You may gain access to your money during your working career through loans and in-service withdrawals. If you have both traditional and Roth balances, in both cases the funds are drawn proportionately from both types. In the case of a loan, repayment is made into both proportionately, based on that same ratio.
There are two types of loans—general purpose and residential. The former can be repaid over one to five years and the latter over one to 15 years. The loan origination fee is $50, which is deducted from the loan payout.

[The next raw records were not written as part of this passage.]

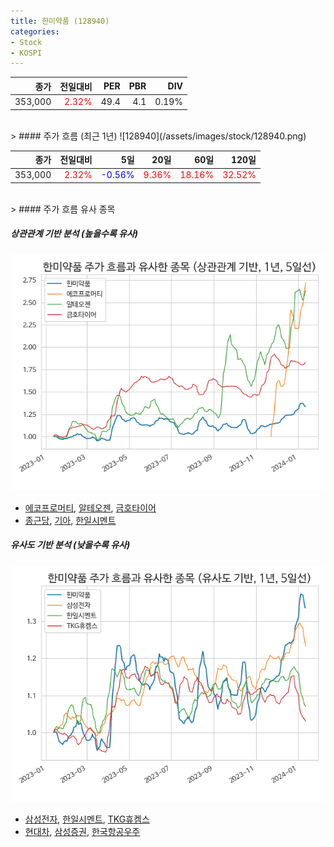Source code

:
 ```yaml
---
title: 한미약품 (128940)
categories:
- Stock
- KOSPI
---
```


|종가|전일대비|PER|PBR|DIV|
|---:|-------:|--:|--:|--:|
|353,000|<span style="color: red">2.32%</span>|49.4|4.1|0.19%|

<!-- more -->
<br>
> #### 주가 흐름 (최근 1년)
![128940](/assets/images/stock/128940.png)

|종가|전일대비|5일|20일|60일|120일|
|---:|-------:|--:|---:|---:|----:|
|353,000|<span style="color: red">2.32%</span>|<span style="color: blue">-0.56%</span>|<span style="color: red">9.36%</span>|<span style="color: red">18.16%</span>|<span style="color: red">32.52%</span>|

<br>
> #### 주가 흐름 유사 종목

##### 상관관계 기반 분석 (높을수록 유사)
![128940](/assets/images/stock/128940_corr.png)
- [에코프로머티](/450080/), [알테오젠](/196170/), [금호타이어](/073240/)
- [종근당](/185750/), [기아](/000270/), [한일시멘트](/300720/)

##### 유사도 기반 분석 (낮을수록 유사)	
![128940](/assets/images/stock/128940_sim.png)
- [삼성전자](/005930/), [한일시멘트](/300720/), [TKG휴켐스](/069260/)
- [현대차](/005380/), [삼성증권](/016360/), [한국항공우주](/047810/)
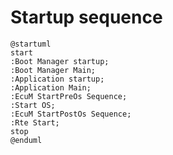 # Startup sequence


```plantuml
@startuml
start
:Boot Manager startup;
:Boot Manager Main;
:Application startup;
:Application Main;
:EcuM StartPreOs Sequence;
:Start OS;
:EcuM StartPostOs Sequence;
:Rte Start;
stop
@enduml
```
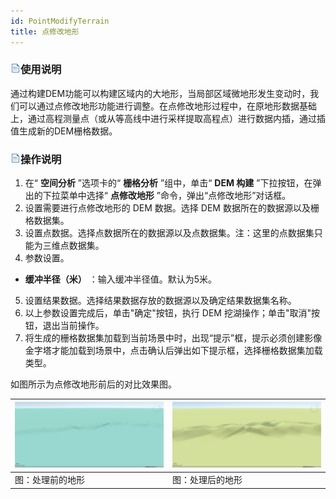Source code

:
 ```yaml
---
id: PointModifyTerrain
title: 点修改地形
---
```

### ![](../../img/read.gif)使用说明

通过构建DEM功能可以构建区域内的大地形，当局部区域微地形发生变动时，我们可以通过点修改地形功能进行调整。在点修改地形过程中，在原地形数据基础上，通过高程测量点（或从等高线中进行采样提取高程点）进行数据内插，通过插值生成新的DEM栅格数据。

### ![](../../img/read.gif)操作说明

1. 在“ **空间分析** ”选项卡的“ **栅格分析** ”组中，单击“ **DEM 构建** ”下拉按钮，在弹出的下拉菜单中选择“ **点修改地形** ”命令，弹出“点修改地形”对话框。
2. 设置需要进行点修改地形的 DEM 数据。选择 DEM 数据所在的数据源以及栅格数据集。
3. 设置点数据。选择点数据所在的数据源以及点数据集。注：这里的点数据集只能为三维点数据集。
4. 参数设置。 
  * **缓冲半径（米）** ：输入缓冲半径值。默认为5米。
5. 设置结果数据。选择结果数据存放的数据源以及确定结果数据集名称。
6. 以上参数设置完成后，单击"确定"按钮，执行 DEM 挖湖操作；单击"取消"按钮，退出当前操作。
7. 将生成的栅格数据集加载到当前场景中时，出现“提示”框，提示必须创建影像金字塔才能加载到场景中，点击确认后弹出如下提示框，选择栅格数据集加载类型。

如图所示为点修改地形前后的对比效果图。

![](img/ModifyBefore.png) | ![](img/ModifyAfter.png)  
---|---  
图：处理前的地形 | 图：处理后的地形  

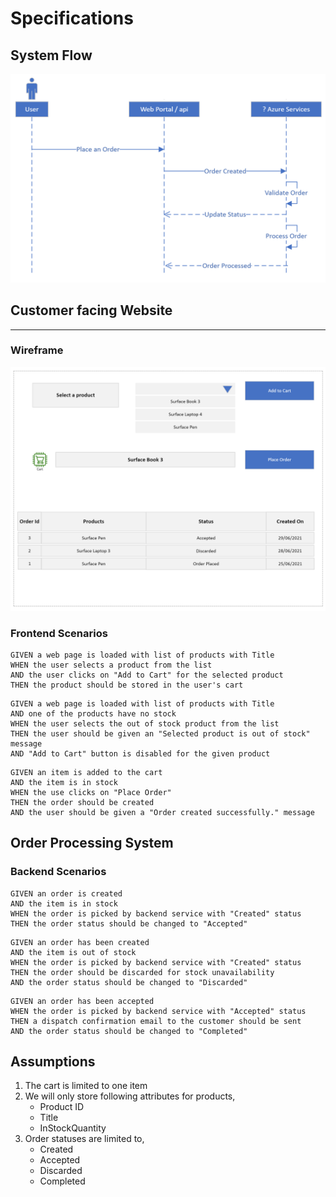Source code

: # Specifications

## **System Flow**

![Sequence Diagram](system-sequence-diagram.png)

## **Customer facing Website**

---

### **Wireframe**

![Wireframe](website-wireframe.png)

### **Frontend Scenarios**

```gherkin
GIVEN a web page is loaded with list of products with Title
WHEN the user selects a product from the list
AND the user clicks on "Add to Cart" for the selected product
THEN the product should be stored in the user's cart
```

```gherkin
GIVEN a web page is loaded with list of products with Title
AND one of the products have no stock
WHEN the user selects the out of stock product from the list
THEN the user should be given an "Selected product is out of stock" message
AND "Add to Cart" button is disabled for the given product
```

```gherkin
GIVEN an item is added to the cart
AND the item is in stock
WHEN the use clicks on "Place Order"
THEN the order should be created
AND the user should be given a "Order created successfully." message
```

## **Order Processing System**

### **Backend Scenarios**

```gherkin
GIVEN an order is created
AND the item is in stock
WHEN the order is picked by backend service with "Created" status
THEN the order status should be changed to "Accepted"
```

```gherkin
GIVEN an order has been created
AND the item is out of stock
WHEN the order is picked by backend service with "Created" status
THEN the order should be discarded for stock unavailability
AND the order status should be changed to "Discarded"
```

```gherkin
GIVEN an order has been accepted
WHEN the order is picked by backend service with "Accepted" status
THEN a dispatch confirmation email to the customer should be sent
AND the order status should be changed to "Completed"
```

## **Assumptions**

1. The cart is limited to one item
2. We will only store following attributes for products,
   - Product ID
   - Title
   - InStockQuantity
3. Order statuses are limited to,
   - Created
   - Accepted
   - Discarded
   - Completed
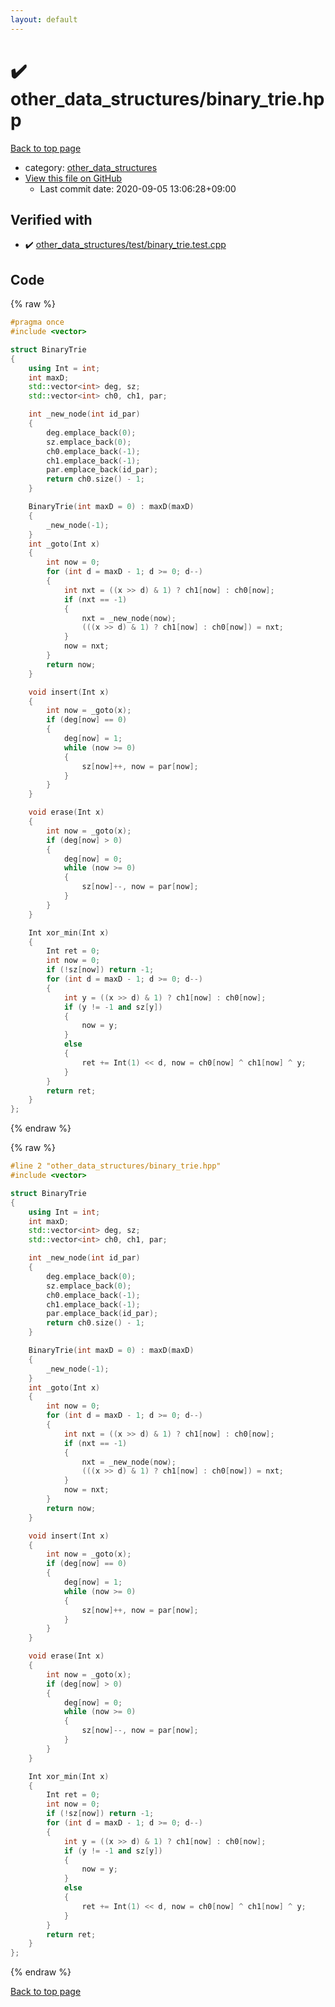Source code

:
 ```yaml
---
layout: default
---
```


<!-- mathjax config similar to math.stackexchange -->
<script type="text/javascript" async
  src="https://cdnjs.cloudflare.com/ajax/libs/mathjax/2.7.5/MathJax.js?config=TeX-MML-AM_CHTML">
</script>
<script type="text/x-mathjax-config">
  MathJax.Hub.Config({
    TeX: { equationNumbers: { autoNumber: "AMS" }},
    tex2jax: {
      inlineMath: [ ['$','$'] ],
      processEscapes: true
    },
    "HTML-CSS": { matchFontHeight: false },
    displayAlign: "left",
    displayIndent: "2em"
  });
</script>

<script type="text/javascript" src="https://cdnjs.cloudflare.com/ajax/libs/jquery/3.4.1/jquery.min.js"></script>
<script src="https://cdn.jsdelivr.net/npm/jquery-balloon-js@1.1.2/jquery.balloon.min.js" integrity="sha256-ZEYs9VrgAeNuPvs15E39OsyOJaIkXEEt10fzxJ20+2I=" crossorigin="anonymous"></script>
<script type="text/javascript" src="../../assets/js/copy-button.js"></script>
<link rel="stylesheet" href="../../assets/css/copy-button.css" />


# :heavy_check_mark: other_data_structures/binary_trie.hpp

<a href="../../index.html">Back to top page</a>

* category: <a href="../../index.html#d8e67fcaf05802735e10c02b3e2db75e">other_data_structures</a>
* <a href="{{ site.github.repository_url }}/blob/master/other_data_structures/binary_trie.hpp">View this file on GitHub</a>
    - Last commit date: 2020-09-05 13:06:28+09:00




## Verified with

* :heavy_check_mark: <a href="../../verify/other_data_structures/test/binary_trie.test.cpp.html">other_data_structures/test/binary_trie.test.cpp</a>


## Code

<a id="unbundled"></a>
{% raw %}
```cpp
#pragma once
#include <vector>

struct BinaryTrie
{
    using Int = int;
    int maxD;
    std::vector<int> deg, sz;
    std::vector<int> ch0, ch1, par;

    int _new_node(int id_par)
    {
        deg.emplace_back(0);
        sz.emplace_back(0);
        ch0.emplace_back(-1);
        ch1.emplace_back(-1);
        par.emplace_back(id_par);
        return ch0.size() - 1;
    }

    BinaryTrie(int maxD = 0) : maxD(maxD)
    {
        _new_node(-1);
    }
    int _goto(Int x)
    {
        int now = 0;
        for (int d = maxD - 1; d >= 0; d--)
        {
            int nxt = ((x >> d) & 1) ? ch1[now] : ch0[now];
            if (nxt == -1)
            {
                nxt = _new_node(now);
                (((x >> d) & 1) ? ch1[now] : ch0[now]) = nxt;
            }
            now = nxt;
        }
        return now;
    }

    void insert(Int x)
    {
        int now = _goto(x);
        if (deg[now] == 0)
        {
            deg[now] = 1;
            while (now >= 0)
            {
                sz[now]++, now = par[now];
            }
        }
    }

    void erase(Int x)
    {
        int now = _goto(x);
        if (deg[now] > 0)
        {
            deg[now] = 0;
            while (now >= 0)
            {
                sz[now]--, now = par[now];
            }
        }
    }

    Int xor_min(Int x)
    {
        Int ret = 0;
        int now = 0;
        if (!sz[now]) return -1;
        for (int d = maxD - 1; d >= 0; d--)
        {
            int y = ((x >> d) & 1) ? ch1[now] : ch0[now];
            if (y != -1 and sz[y])
            {
                now = y;
            }
            else
            {
                ret += Int(1) << d, now = ch0[now] ^ ch1[now] ^ y;
            }
        }
        return ret;
    }
};

```
{% endraw %}

<a id="bundled"></a>
{% raw %}
```cpp
#line 2 "other_data_structures/binary_trie.hpp"
#include <vector>

struct BinaryTrie
{
    using Int = int;
    int maxD;
    std::vector<int> deg, sz;
    std::vector<int> ch0, ch1, par;

    int _new_node(int id_par)
    {
        deg.emplace_back(0);
        sz.emplace_back(0);
        ch0.emplace_back(-1);
        ch1.emplace_back(-1);
        par.emplace_back(id_par);
        return ch0.size() - 1;
    }

    BinaryTrie(int maxD = 0) : maxD(maxD)
    {
        _new_node(-1);
    }
    int _goto(Int x)
    {
        int now = 0;
        for (int d = maxD - 1; d >= 0; d--)
        {
            int nxt = ((x >> d) & 1) ? ch1[now] : ch0[now];
            if (nxt == -1)
            {
                nxt = _new_node(now);
                (((x >> d) & 1) ? ch1[now] : ch0[now]) = nxt;
            }
            now = nxt;
        }
        return now;
    }

    void insert(Int x)
    {
        int now = _goto(x);
        if (deg[now] == 0)
        {
            deg[now] = 1;
            while (now >= 0)
            {
                sz[now]++, now = par[now];
            }
        }
    }

    void erase(Int x)
    {
        int now = _goto(x);
        if (deg[now] > 0)
        {
            deg[now] = 0;
            while (now >= 0)
            {
                sz[now]--, now = par[now];
            }
        }
    }

    Int xor_min(Int x)
    {
        Int ret = 0;
        int now = 0;
        if (!sz[now]) return -1;
        for (int d = maxD - 1; d >= 0; d--)
        {
            int y = ((x >> d) & 1) ? ch1[now] : ch0[now];
            if (y != -1 and sz[y])
            {
                now = y;
            }
            else
            {
                ret += Int(1) << d, now = ch0[now] ^ ch1[now] ^ y;
            }
        }
        return ret;
    }
};

```
{% endraw %}

<a href="../../index.html">Back to top page</a>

When you take a TSP loan, you are borrowing from yourself. Loans are repaid through payroll allotments over the payment period specified in the loan agreement. You can repay the loan in part or in full before the end of your loan repayment schedule without penalty. You can have only one loan of each type outstanding at any one time and after paying off a loan there is a 60-day waiting period before taking out another loan of the same type. The minimum is $1,000 and the maximum depends on several variables; contact the TSP to determine your maximum.
If you leave federal service you must repay the loan in full, including interest on the outstanding balance to the date of repayment. If you do not repay the loan within the required time frame, the TSP will declare a distribution, meaning you will be liable for taxes and penalties for the taxable portion of the loan.
There are two types of allowable withdrawals while in service—age-based and financial hardship. As with loans, money taken out in these withdrawals is taken proportionately from traditional and Roth balances for those who have both.
Age-based withdrawals are available to those age 59 ½ or older. They can make a one-time in-service withdrawal from their accounts of at least $1,000, up to the vested amount of the account. Continued contributions to the TSP after making such a withdrawal are allowed while still employed.
Financial hardship withdrawals must be at least $1,000, up to the amount of your own contributions and their associated earnings or the amount of your demonstrated need, whichever is smaller. You must provide information on family income and expenses and supply documentation supporting the amount of your request. After you make a financial hardship withdrawal, you cannot contribute to your TSP account for six months, meaning that for FERS employees the agency matching contributions stop during that time as well.